Elegant rufous greenhood
- Conservation status: Priority One — Poorly Known Taxa (DEC)

Scientific classification
- Kingdom: Plantae
- Clade: Tracheophytes
- Clade: Angiosperms
- Clade: Monocots
- Order: Asparagales
- Family: Orchidaceae
- Subfamily: Orchidoideae
- Tribe: Cranichideae
- Genus: Pterostylis
- Species: P. elegantissima
- Binomial name: Pterostylis elegantissima (D.L.Jones & C.J.French) D.L.Jones
- Synonyms: Oligochaetochilus elegantissimus D.L.Jones & C.J.French

= Pterostylis elegantissima =

- Genus: Pterostylis
- Species: elegantissima
- Authority: (D.L.Jones & C.J.French) D.L.Jones
- Conservation status: P1
- Synonyms: Oligochaetochilus elegantissimus D.L.Jones & C.J.French

Species of orchid

Pterostylis elegantissima, commonly known as the elegant rufous greenhood, is a species of orchid endemic to the south-west of Western Australia. Both flowering and non-flowering plants have a large rosette of leaves flat on the ground and flowering plants have up to eight green, white and black or brown flowers.

==Description==
Pterostylis elegantissima is a terrestrial, perennial, deciduous, herb with an underground tuber and a rosette of leaves 20-60 mm in diameter. Flowering plants have up to eight, well-spaced flowers 30-35 mm long and 10-12 mm wide on a flowering stem 150-450 mm high. The flowers are green, white and black or brown. The dorsal sepal and petals are fused, forming a hood or "galea" over the column. The lateral sepals turn downwards and suddenly taper to thread-like tips which spread apart from each other. The labellum is dark blackish-brown and insect-like with many short hairs on the "head" end and longer bristles on the side of the "body". Flowering occurs from October to November.

==Taxonomy and naming==
The elegant rufous greenhood was first formally described in 2014 by David Jones and Christopher French and given the name Oligochaetochilus elegantissimus. The description was published in Australian Orchid Review from a specimen collected near the Peak Charles National Park. In 2015 David Jones changed the name to Pterostylis elegantissima "to allow for the different taxonomic views held at generic level within the subtribe". The species had previously been known as Pterostylis sp. 'elegant'.
The specific epithet (elegantissima) is the superlative form of the Latin word elegans meaning "tasteful", "choice", "fine" or "select", hence "most elegant" "in reference to the tall habit of the plant and its elegant, decorative flowers".

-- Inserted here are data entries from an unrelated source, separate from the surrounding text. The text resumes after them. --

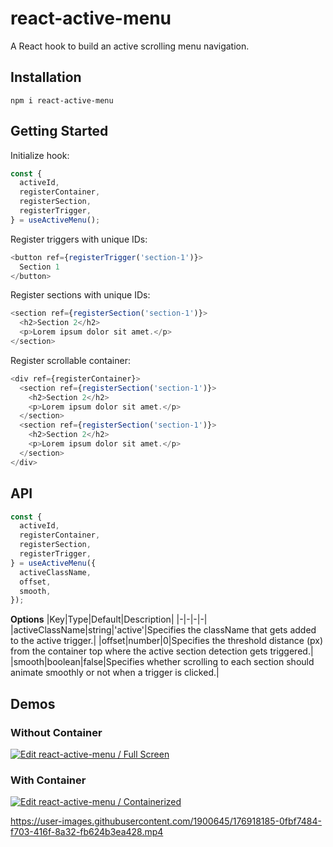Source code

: # react-active-menu

A React hook to build an active scrolling menu navigation.

## Installation

```
npm i react-active-menu
```

## Getting Started

Initialize hook:

```javascript
const {
  activeId,
  registerContainer,
  registerSection,
  registerTrigger,
} = useActiveMenu();
```

Register triggers with unique IDs:

```javascript
<button ref={registerTrigger('section-1')}>
  Section 1
</button>
```

Register sections with unique IDs:

```javascript
<section ref={registerSection('section-1')}>
  <h2>Section 2</h2>
  <p>Lorem ipsum dolor sit amet.</p>
</section>
```

Register scrollable container:

```javascript
<div ref={registerContainer}>
  <section ref={registerSection('section-1')}>
    <h2>Section 2</h2>
    <p>Lorem ipsum dolor sit amet.</p>
  </section>
  <section ref={registerSection('section-1')}>
    <h2>Section 2</h2>
    <p>Lorem ipsum dolor sit amet.</p>
  </section>
</div>
```

## API

```javascript
const {
  activeId,
  registerContainer,
  registerSection,
  registerTrigger,
} = useActiveMenu({
  activeClassName,
  offset,
  smooth,
});
```

**Options**
|Key|Type|Default|Description|
|-|-|-|-|
|activeClassName|string|'active'|Specifies the className that gets added to the active trigger.|
|offset|number|0|Specifies the threshold distance (px) from the container top where the active section detection gets triggered.|
|smooth|boolean|false|Specifies whether scrolling to each section should animate smoothly or not when a trigger is clicked.|

## Demos

### Without Container

[![Edit react-active-menu / Full Screen](https://codesandbox.io/static/img/play-codesandbox.svg)](https://codesandbox.io/s/react-active-menu-full-screen-ze7slj?fontsize=14&hidenavigation=1&theme=dark)

### With Container

[![Edit react-active-menu / Containerized](https://codesandbox.io/static/img/play-codesandbox.svg)](https://codesandbox.io/s/react-active-menu-containerized-gng1rz?fontsize=14&hidenavigation=1&theme=dark)

https://user-images.githubusercontent.com/1900645/176918185-0fbf7484-f703-416f-8a32-fb624b3ea428.mp4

==Distribution and habitat==
The elegant rufous greenhood grows in woodland and in shallow soil on granite outcrops. It has a wide distribution between Goomalling and Salmon Gums in the Mallee biogeographic region but only occurs in a few isolated populations.

==Conservation==
Pterostylis elegantissima is classified as "Priority One" by the Western Australian Government Department of Parks and Wildlife, meaning that it is known from only one or a few locations which are potentially at risk.